Merangkum NU Online, ayat 3 telah menjelaskan burung Ababil, jenis dan karakteristiknya. Pada kedua ayat di atas, ayat 4 dan 5, Allah menerangkan apa yang dilakukan oleh burung Ababil terhadap Tentara Gajah pimpinan Abrahah yang hendak menghancurkan Baitullah. Yakni, melempari mereka dengan batu dari tanah liat yang dibakar, sehingga Dia menjadikan mereka seperti daun-daun yang dimakan (ulat).

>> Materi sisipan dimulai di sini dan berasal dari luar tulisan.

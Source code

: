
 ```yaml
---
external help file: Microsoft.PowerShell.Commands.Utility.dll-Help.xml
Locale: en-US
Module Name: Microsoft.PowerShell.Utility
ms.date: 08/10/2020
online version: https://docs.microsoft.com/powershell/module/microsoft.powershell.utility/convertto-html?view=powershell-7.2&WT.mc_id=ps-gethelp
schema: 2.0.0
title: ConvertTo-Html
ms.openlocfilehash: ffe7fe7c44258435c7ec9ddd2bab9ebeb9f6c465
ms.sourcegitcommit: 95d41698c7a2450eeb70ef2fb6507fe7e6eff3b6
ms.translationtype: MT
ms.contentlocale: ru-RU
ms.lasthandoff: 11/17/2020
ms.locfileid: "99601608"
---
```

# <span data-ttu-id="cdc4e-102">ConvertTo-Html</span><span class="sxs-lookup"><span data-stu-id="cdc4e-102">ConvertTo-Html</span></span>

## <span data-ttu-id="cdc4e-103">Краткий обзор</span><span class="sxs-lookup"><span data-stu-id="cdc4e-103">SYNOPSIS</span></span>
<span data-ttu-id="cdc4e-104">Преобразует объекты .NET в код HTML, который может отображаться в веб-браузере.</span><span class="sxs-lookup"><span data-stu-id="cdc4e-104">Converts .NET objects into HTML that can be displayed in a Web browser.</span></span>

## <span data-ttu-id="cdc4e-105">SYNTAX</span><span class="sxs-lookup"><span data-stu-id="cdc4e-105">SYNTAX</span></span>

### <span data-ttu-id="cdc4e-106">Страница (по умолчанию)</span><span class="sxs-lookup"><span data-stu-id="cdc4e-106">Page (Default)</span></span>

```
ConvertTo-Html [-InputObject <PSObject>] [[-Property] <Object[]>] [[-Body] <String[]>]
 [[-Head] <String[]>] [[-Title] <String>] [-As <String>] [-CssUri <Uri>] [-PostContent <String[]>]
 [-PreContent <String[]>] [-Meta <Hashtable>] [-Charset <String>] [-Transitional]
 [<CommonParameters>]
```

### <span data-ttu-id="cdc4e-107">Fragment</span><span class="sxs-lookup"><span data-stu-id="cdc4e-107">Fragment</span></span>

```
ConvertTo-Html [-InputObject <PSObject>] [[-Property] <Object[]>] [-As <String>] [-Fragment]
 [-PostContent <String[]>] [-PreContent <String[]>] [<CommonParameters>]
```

Berikut selengkapnya. Al-Imam Al-Qurthubi (wafat 671 H) dalam tafsirnya menerangkan asal usul dan jenis batu yang digunakan untuk melempar pasukan gajah oleh para burung. Dalam kitab Ash-Shihhah disebutkan, bahwa makna firman Allah swt, ‘bihijāratim min sijjil’, “Dengan batu (berasal) dari tanah yang terbakar”, adalah batu yang terbuat dari tanah liat, yang dibakar di atas api neraka, dan pada batu-batu itu tertuliskan nama setiap orang yang berhak atasnya.
Hal ini, persis yang disebutkan pada firman Allah surat Ad-Dzariyat ayat 33-34: “Agar Kami tinpakan kepada mereka batu-batu dari tanah. Yang ditandai.” Abdurrahman bin Abza mengatakan: “Bahwa makna dari kata ‘sijjil’ adalah langit, yakni: melempari batu kepada mereka dari langit.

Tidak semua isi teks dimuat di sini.